Barclays Reports Q3 2024 Financial Results

Barclays, a British bank, reported a net profit of £1.6 billion ($2 billion) for the third quarter, surpassing expectations. The net profit was higher than the forecast of £1.17 billion and showed a 23% increase compared to the same period last year. Revenue for the quarter was £6.5 billion, slightly exceeding the predicted £6.39 billion.

Following the positive results, Barclays shares rose by 3.5% in London, reaching their highest level since October 2015. The bank’s return on tangible equity increased to 12.3% from 9.9% in the previous quarter, and its CET1 ratio rose to 13.8% from 13.6%.

Earlier this year, Barclays announced a strategic overhaul to enhance financial performance by focusing more on domestic lending and reducing costs in its investment banking unit. The bank also acquired U.K. retail banking business Tesco Bank as part of its strategy.

In the second quarter, Barclays saw a slight decline in net profit due to lower income in its U.K. consumer and corporate banks, while the investment bank reported a 10% increase in net profit.
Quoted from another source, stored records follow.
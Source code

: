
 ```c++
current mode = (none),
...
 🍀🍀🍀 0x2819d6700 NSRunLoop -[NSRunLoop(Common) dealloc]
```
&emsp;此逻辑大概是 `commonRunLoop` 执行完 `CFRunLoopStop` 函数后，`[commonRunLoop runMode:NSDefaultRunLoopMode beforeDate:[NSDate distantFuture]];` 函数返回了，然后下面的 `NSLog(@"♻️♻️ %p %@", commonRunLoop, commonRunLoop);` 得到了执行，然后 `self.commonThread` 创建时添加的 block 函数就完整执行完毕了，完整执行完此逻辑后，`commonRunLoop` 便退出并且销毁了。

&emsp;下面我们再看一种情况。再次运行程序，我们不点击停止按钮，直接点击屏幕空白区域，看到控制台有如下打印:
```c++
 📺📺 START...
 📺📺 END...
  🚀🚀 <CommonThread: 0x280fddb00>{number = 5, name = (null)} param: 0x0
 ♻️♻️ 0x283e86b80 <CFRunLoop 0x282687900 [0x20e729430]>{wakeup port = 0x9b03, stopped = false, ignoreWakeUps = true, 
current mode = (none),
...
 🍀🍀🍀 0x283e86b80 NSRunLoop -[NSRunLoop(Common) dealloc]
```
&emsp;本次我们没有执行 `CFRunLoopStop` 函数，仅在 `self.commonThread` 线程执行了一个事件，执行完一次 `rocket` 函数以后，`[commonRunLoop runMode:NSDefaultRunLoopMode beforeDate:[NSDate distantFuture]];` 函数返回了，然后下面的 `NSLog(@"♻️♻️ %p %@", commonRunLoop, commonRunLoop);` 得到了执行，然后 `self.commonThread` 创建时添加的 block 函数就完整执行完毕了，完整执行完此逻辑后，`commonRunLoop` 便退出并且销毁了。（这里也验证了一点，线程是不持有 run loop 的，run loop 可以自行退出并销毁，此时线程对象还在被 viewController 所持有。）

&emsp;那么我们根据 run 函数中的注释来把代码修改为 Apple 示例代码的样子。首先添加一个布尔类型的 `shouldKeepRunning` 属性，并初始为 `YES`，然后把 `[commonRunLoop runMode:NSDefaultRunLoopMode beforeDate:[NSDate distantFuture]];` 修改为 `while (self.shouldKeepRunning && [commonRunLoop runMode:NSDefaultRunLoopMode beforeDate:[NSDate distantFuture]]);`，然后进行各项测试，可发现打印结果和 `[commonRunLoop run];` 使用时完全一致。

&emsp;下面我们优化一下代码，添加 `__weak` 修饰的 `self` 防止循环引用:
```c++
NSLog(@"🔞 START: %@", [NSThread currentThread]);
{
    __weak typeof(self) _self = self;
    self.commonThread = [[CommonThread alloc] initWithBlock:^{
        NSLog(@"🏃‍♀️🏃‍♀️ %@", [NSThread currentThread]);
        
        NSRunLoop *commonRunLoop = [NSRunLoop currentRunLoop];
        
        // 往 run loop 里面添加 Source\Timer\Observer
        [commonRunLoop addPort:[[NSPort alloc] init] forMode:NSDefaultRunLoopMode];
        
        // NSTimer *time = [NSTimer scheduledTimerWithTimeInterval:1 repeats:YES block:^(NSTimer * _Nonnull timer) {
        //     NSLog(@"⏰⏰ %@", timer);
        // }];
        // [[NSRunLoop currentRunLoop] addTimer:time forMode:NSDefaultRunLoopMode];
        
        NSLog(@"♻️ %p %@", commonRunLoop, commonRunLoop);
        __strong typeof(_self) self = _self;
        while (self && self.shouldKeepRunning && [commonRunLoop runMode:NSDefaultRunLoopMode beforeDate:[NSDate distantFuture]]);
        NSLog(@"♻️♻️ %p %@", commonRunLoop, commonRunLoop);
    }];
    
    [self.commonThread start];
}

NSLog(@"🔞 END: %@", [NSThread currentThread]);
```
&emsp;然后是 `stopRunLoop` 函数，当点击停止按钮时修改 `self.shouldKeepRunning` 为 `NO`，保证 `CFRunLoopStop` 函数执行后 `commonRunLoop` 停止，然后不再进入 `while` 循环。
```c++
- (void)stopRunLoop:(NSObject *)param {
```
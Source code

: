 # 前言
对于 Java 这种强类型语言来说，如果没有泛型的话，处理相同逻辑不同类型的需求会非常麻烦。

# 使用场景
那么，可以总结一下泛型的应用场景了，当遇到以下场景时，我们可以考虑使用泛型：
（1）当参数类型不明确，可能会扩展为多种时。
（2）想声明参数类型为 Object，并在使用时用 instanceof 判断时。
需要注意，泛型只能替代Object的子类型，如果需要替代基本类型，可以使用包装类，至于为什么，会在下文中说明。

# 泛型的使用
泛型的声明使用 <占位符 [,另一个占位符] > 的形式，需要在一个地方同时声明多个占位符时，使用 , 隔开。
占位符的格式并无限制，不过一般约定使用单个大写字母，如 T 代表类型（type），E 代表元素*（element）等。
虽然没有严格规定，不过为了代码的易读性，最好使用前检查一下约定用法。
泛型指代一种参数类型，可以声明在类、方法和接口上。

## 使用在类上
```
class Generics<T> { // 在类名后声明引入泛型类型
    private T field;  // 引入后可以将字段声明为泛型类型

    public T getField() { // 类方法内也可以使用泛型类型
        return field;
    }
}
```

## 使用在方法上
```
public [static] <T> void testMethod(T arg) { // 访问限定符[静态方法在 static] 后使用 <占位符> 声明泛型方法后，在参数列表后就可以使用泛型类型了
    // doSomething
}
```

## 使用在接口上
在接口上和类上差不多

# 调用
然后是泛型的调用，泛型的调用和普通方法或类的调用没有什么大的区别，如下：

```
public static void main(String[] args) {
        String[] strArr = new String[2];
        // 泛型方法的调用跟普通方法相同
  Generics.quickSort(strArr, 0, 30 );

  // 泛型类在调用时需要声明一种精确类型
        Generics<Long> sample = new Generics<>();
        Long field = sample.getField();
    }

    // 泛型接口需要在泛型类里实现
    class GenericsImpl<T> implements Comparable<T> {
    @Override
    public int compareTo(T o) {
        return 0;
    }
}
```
However, in the third quarter, the domestic bank income rose by 4%, with Barclays raising its annual forecast for U.K. retail net interest income. Corporate bank income increased by 1%, driven by higher average deposit balances, and investment banking income saw a 6% gain.

On the other hand, income at Barclays’ private U.S. consumer bank decreased by 2%, and its wealth management unit fell by 3% year-on-year.

Barclays CEO C. S. Venkatakrishnan stated that the bank is on track to achieve the targets set earlier in the year. The bank now expects group net interest income to be above £11 billion for the full year.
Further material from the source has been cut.